From powershell we can see both local IPs of the two nodes of the Azure VPN Gateway,
Test and Troubleshooting
Currently the only way to see the connections between the Azure Gateway Nodes and the local devices interfaces is the below powershell command
Get-AzureRmVirtualNetworkGatewayBGpPeerStatus -VirtualNetworkGatewayName “gatewayname” -ResourceGroup “resourcegroupname”
Every time you run this command you get answer from one of the two nodes at random. At the above screenshot, first is one node and second is the other.

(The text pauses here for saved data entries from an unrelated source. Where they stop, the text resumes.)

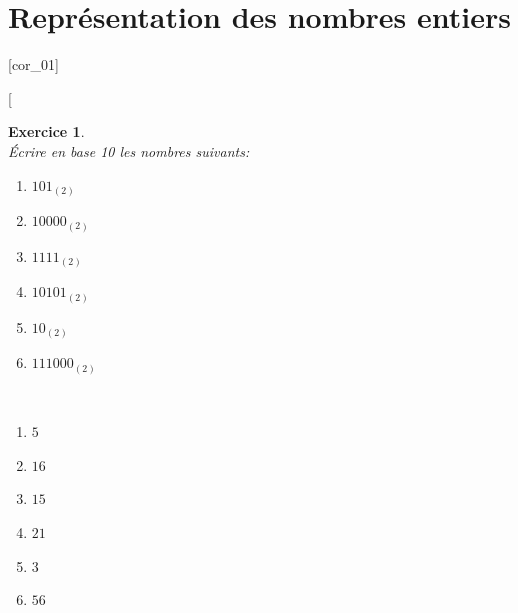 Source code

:\documentclass[a4paper,12pt]{article}
\newtheorem{Exc}{Exercice}
\def\exo#1{%
	\futurelet\testchar\MaybeOptArgmyexoo}
\def\MaybeOptArgmyexoo{
	\ifx[\testchar \let\next\OptArgmyexoo
	\else \let\next\NoOptArgmyexoo \fi \next}
\def\OptArgmyexoo[#1]{%
	\begin{Exc}[#1]\normalfont}
\def\NoOptArgmyexoo{%
		\begin{Exc}\normalfont}
\newcommand{\finexo}{\end{Exc} \vspace{3mm}}
\begin{document}

\section{Représentation des nombres entiers}				
[cor_01]

\exo{}  ~\\ 
	\'Ecrire en base 10 les nombres suivants:
	\begin{multicols}{2}
		\begin{enumerate}
			\item $101_{(2)}$
			\item $10 000_{(2)}$
			\item $1111_{(2)}$
			\item $10101_{(2)}$
			\item $10_{(2)}$
			\item $111 000_{(2)}$
			
		\end{enumerate}
	\end{multicols}

	\begin{correction}
		~\\ \vspace{-7mm}
		\begin{multicols}{2}
			\begin{enumerate}
				\item $5$
				\item $16$
				\item $15$
				\item $21$
				\item $3$
				\item $56$
				
			\end{enumerate}
		\end{multicols}
	\end{correction}
\finexo
\end{document}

The first node’s peer, 192.168.xx.9 shows that is connected to the 10.xx.xx.2 local network’s peer and connecting at the second peer 10.xx.xx.1
The second node’s peer, 192.168.xx.8 shows that is connected to the 10.xx.xx.1 local network’s peer and connecting at the second peer 10.xx.xx.2
The test I performed was to unplug one interface from the local device. The azure gateway’s first node State was both Connecting and the second node was the same, connecting to .2 and connected to .1. At this test I did lost a single ping.
After that I plugged the cable back, waited less than a minute and unplugged the second cable. Now the first node shows still disconnected but the first node connected to the .2 local IP and connecting to .1. With this test I lost only one ping. Also I realized that it is random which node’s private IP will connect with the local device’s private IP. Both Azure Gateway’s IPs 192.168.x.8 & 9 can connect with the local device’s IP 10.x.x.1 & 2 and this is the magic of the Active-Active Dual Redundancy VPN connection.